Work required: All lines of the listing below are to be printed again exactly.

Provided data:
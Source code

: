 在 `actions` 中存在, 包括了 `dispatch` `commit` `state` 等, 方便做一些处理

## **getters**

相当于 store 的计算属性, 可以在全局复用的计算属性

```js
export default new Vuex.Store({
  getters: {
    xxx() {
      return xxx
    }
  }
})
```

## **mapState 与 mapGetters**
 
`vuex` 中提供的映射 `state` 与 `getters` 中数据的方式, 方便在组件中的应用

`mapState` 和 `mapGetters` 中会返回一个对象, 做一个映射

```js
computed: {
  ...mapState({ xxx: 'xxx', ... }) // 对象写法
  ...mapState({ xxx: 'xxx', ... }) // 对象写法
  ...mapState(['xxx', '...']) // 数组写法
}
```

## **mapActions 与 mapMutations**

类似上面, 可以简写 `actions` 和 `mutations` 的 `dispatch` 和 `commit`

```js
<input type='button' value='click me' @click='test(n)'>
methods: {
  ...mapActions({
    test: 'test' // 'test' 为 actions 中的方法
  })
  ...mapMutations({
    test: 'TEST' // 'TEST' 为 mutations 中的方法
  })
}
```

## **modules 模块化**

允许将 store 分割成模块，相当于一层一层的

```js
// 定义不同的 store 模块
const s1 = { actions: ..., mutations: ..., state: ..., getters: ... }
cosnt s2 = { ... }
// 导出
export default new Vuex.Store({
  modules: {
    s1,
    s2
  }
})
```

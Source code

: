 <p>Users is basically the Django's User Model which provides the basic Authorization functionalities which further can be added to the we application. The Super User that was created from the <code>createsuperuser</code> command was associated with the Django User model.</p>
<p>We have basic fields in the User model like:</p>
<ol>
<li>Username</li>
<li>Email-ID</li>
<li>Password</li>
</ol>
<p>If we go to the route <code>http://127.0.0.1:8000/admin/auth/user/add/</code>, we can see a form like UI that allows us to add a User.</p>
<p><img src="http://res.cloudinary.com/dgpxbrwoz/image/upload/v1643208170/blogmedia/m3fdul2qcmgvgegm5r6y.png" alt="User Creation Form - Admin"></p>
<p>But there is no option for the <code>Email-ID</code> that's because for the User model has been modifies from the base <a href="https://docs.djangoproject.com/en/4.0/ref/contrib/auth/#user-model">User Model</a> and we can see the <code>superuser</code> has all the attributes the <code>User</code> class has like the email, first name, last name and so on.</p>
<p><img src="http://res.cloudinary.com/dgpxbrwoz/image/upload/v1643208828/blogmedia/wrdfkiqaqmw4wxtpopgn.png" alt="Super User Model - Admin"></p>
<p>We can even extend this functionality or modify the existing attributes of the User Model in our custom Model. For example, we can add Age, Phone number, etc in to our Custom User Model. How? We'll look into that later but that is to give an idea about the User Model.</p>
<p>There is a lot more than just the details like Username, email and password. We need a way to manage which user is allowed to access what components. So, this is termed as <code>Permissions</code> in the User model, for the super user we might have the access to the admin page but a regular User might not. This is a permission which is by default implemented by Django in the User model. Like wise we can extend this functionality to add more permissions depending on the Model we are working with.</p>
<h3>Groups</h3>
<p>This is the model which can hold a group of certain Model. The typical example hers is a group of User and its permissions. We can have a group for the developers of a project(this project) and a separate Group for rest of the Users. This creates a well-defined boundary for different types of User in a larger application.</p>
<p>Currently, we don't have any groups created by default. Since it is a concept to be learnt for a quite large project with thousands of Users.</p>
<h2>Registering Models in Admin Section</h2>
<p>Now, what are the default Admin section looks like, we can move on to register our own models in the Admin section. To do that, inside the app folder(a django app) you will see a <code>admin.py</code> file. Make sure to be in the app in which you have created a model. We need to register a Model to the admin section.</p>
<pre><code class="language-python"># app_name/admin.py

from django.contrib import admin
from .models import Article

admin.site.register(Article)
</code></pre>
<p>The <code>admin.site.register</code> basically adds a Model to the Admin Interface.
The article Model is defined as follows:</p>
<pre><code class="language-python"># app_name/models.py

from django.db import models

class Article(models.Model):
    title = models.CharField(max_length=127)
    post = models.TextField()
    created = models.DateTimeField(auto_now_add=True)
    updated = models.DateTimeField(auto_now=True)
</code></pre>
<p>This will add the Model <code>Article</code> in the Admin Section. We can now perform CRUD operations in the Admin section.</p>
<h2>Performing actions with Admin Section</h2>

Final answer:
Source code

: 在 `actions` 中存在, 包括了 `dispatch` `commit` `state` 等, 方便做一些处理

## **getters**

相当于 store 的计算属性, 可以在全局复用的计算属性

```js
export default new Vuex.Store({
  getters: {
    xxx() {
      return xxx
    }
  }
})
```

## **mapState 与 mapGetters**
 
`vuex` 中提供的映射 `state` 与 `getters` 中数据的方式, 方便在组件中的应用

`mapState` 和 `mapGetters` 中会返回一个对象, 做一个映射

```js
computed: {
  ...mapState({ xxx: 'xxx', ... }) // 对象写法
  ...mapState({ xxx: 'xxx', ... }) // 对象写法
  ...mapState(['xxx', '...']) // 数组写法
}
```

## **mapActions 与 mapMutations**

类似上面, 可以简写 `actions` 和 `mutations` 的 `dispatch` 和 `commit`

```js
<input type='button' value='click me' @click='test(n)'>
methods: {
  ...mapActions({
    test: 'test' // 'test' 为 actions 中的方法
  })
  ...mapMutations({
    test: 'TEST' // 'TEST' 为 mutations 中的方法
  })
}
```

## **modules 模块化**

允许将 store 分割成模块，相当于一层一层的

```js
// 定义不同的 store 模块
const s1 = { actions: ..., mutations: ..., state: ..., getters: ... }
cosnt s2 = { ... }
// 导出
export default new Vuex.Store({
  modules: {
    s1,
    s2
  }
})
```

Source code

: <p>Users is basically the Django's User Model which provides the basic Authorization functionalities which further can be added to the we application. The Super User that was created from the <code>createsuperuser</code> command was associated with the Django User model.</p>
<p>We have basic fields in the User model like:</p>
<ol>
<li>Username</li>
<li>Email-ID</li>
<li>Password</li>
</ol>
<p>If we go to the route <code>http://127.0.0.1:8000/admin/auth/user/add/</code>, we can see a form like UI that allows us to add a User.</p>
<p><img src="http://res.cloudinary.com/dgpxbrwoz/image/upload/v1643208170/blogmedia/m3fdul2qcmgvgegm5r6y.png" alt="User Creation Form - Admin"></p>
<p>But there is no option for the <code>Email-ID</code> that's because for the User model has been modifies from the base <a href="https://docs.djangoproject.com/en/4.0/ref/contrib/auth/#user-model">User Model</a> and we can see the <code>superuser</code> has all the attributes the <code>User</code> class has like the email, first name, last name and so on.</p>
<p><img src="http://res.cloudinary.com/dgpxbrwoz/image/upload/v1643208828/blogmedia/wrdfkiqaqmw4wxtpopgn.png" alt="Super User Model - Admin"></p>
<p>We can even extend this functionality or modify the existing attributes of the User Model in our custom Model. For example, we can add Age, Phone number, etc in to our Custom User Model. How? We'll look into that later but that is to give an idea about the User Model.</p>
<p>There is a lot more than just the details like Username, email and password. We need a way to manage which user is allowed to access what components. So, this is termed as <code>Permissions</code> in the User model, for the super user we might have the access to the admin page but a regular User might not. This is a permission which is by default implemented by Django in the User model. Like wise we can extend this functionality to add more permissions depending on the Model we are working with.</p>
<h3>Groups</h3>
<p>This is the model which can hold a group of certain Model. The typical example hers is a group of User and its permissions. We can have a group for the developers of a project(this project) and a separate Group for rest of the Users. This creates a well-defined boundary for different types of User in a larger application.</p>
<p>Currently, we don't have any groups created by default. Since it is a concept to be learnt for a quite large project with thousands of Users.</p>
<h2>Registering Models in Admin Section</h2>
<p>Now, what are the default Admin section looks like, we can move on to register our own models in the Admin section. To do that, inside the app folder(a django app) you will see a <code>admin.py</code> file. Make sure to be in the app in which you have created a model. We need to register a Model to the admin section.</p>
<pre><code class="language-python"># app_name/admin.py

from django.contrib import admin
from .models import Article

admin.site.register(Article)
</code></pre>
<p>The <code>admin.site.register</code> basically adds a Model to the Admin Interface.
The article Model is defined as follows:</p>
<pre><code class="language-python"># app_name/models.py

from django.db import models

class Article(models.Model):
    title = models.CharField(max_length=127)
    post = models.TextField()
    created = models.DateTimeField(auto_now_add=True)
    updated = models.DateTimeField(auto_now=True)
</code></pre>
<p>This will add the Model <code>Article</code> in the Admin Section. We can now perform CRUD operations in the Admin section.</p>
<h2>Performing actions with Admin Section</h2>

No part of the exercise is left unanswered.